The Whole of it came
not at once –
‘Twas Murder by degrees –
A Thrust – and then for
Life a chance –
The Bliss to cauterize –

The Cat reprieves the mouse
She eases from her teeth
Just long enough for Hope
to +teaze –                                                              +stir –
Then +mashes  it to death –                            +crunches

‘Tis Life’s award – to die –
Contenteder if once –
Than dying +half – then                                    +part
rallying
For +consciouser –  Eclipse ­–                         +totaller

Link to EDA manuscript. Originally in Packet XXXI, Fascicle 23, ca. 1862. First published in Bingham, Ancestors’ Brocades (1945), 333, the first stanza, with the alternative not adopted; Bolts of Melody (1945), 257, entire, with the alternatives not adopted. Courtesy of Houghton Library, Harvard University, Cambridge, Mass.

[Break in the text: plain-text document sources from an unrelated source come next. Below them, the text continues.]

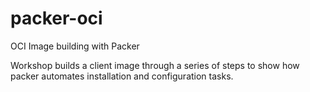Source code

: # packer-oci
OCI Image building with Packer

Workshop builds a client image through a series of steps to show how packer automates installation and configuration tasks.
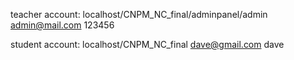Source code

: teacher account: localhost/CNPM_NC_final/adminpanel/admin
admin@mail.com
123456

student account: localhost/CNPM_NC_final
  dave@gmail.com
  dave
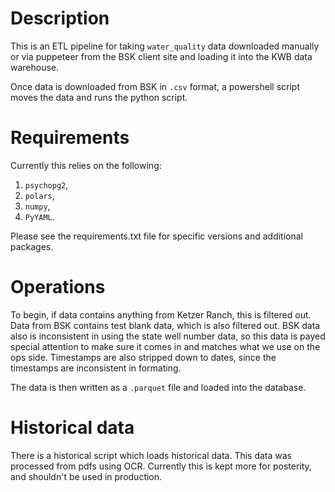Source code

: # Description

This is an ETL pipeline for taking `water_quality` data downloaded manually or via puppeteer from the BSK client site and loading it into the KWB data warehouse.

Once data is downloaded from BSK in `.csv` format, a powershell script moves the data and runs the python script.

# Requirements

Currently this relies on the following:

1. `psychopg2`,
2. `polars`,
3. `numpy`,
4. `PyYAML`.

Please see the requirements.txt file for specific versions and additional packages.

# Operations

To begin, if data contains anything from Ketzer Ranch, this is filtered out. Data from BSK contains test blank data, which is also filtered out. BSK data also is inconsistent in using the state well number data, so this data is payed special attention to make sure it comes in and matches what we use on the ops side. Timestamps are also stripped down to dates, since the timestamps are inconsistent in formating.

The data is then written as a `.parquet` file and loaded into the database.

# Historical data

There is a historical script which loads historical data. This data was processed from pdfs using OCR. Currently this is kept more for posterity, and shouldn't be used in production.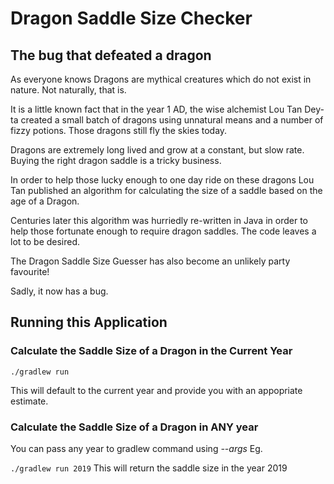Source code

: # Dragon Saddle Size Checker

## The bug that defeated a dragon
As everyone knows Dragons are mythical creatures which do not exist
in nature. Not naturally, that is. 

It is a little known fact that in the year 1 AD, the wise
alchemist Lou Tan Dey-ta created a small batch
of dragons using unnatural means and a number of fizzy potions.
Those dragons still fly the skies today.

Dragons are extremely long lived and grow at a constant, but slow rate. 
Buying the right dragon saddle is a tricky business.

In order to help those lucky enough to one day ride on these dragons
Lou Tan published an algorithm for calculating the size of a saddle based
on the age of a Dragon. 

Centuries later this algorithm was hurriedly re-written in Java in
order to help those fortunate enough to require dragon saddles. The code leaves
a lot to be desired.


The Dragon Saddle Size Guesser has also become an unlikely party favourite!

Sadly, it now has a bug.

## Running this Application

### Calculate the Saddle Size of a Dragon in the Current Year

`./gradlew run`

This will default to the current year and provide you with an appopriate estimate.

### Calculate the Saddle Size of a Dragon in ANY year

You can pass any year to gradlew command using *--args <yyyymmdd>* 
Eg.

`./gradlew run 2019` 
This will return the saddle size in the year 2019
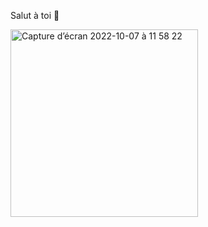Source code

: Salut à toi  👀

<img width="300" alt="Capture d’écran 2022-10-07 à 11 58 22" src="https://user-images.githubusercontent.com/115201795/194458608-3e99a420-3f1e-4f37-8f4a-02dd31243d68.png">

This poem illustrates what Cristanne Miller identifies as “Dickinson’s most common alteration of stanzas within a poem” from her most frequently used form, or 8686, to her second, 6686. We see this pattern also in “That first Day, when you praised Me, Sweet” (F470), “The Birds begun at Four o’clock –” (F504B), “I think to Live – may be a Bliss” (F757), and variations on the pattern in many other poems. Miller speculates:

Perhaps the fact that so many of her poems involve thinking through an implied question or a process of reflection encourages movement from one rhythmic structure to another.

This bleak poem, about dying a little every day, also features neologisms, Dickinson’s creation of words, to reinforce her theme. In three instances, she intensifies key adjectives to express the excess, but not the totality (that would require using the –est suffix), of “dying half:” “Contenteder,” “totaller,” “consciouser.” These neologisms are inevitably linked as signifiers of something out of the ordinary, some disruption of grammar, order, maybe even common sense. Shira Wolosky comments:

This poem seems remote from the hymnal; yet, the hymnal frame gives to it as to so many Dickinson poems, an extra resonance and force. Even original figures are often rooted in traditional ones.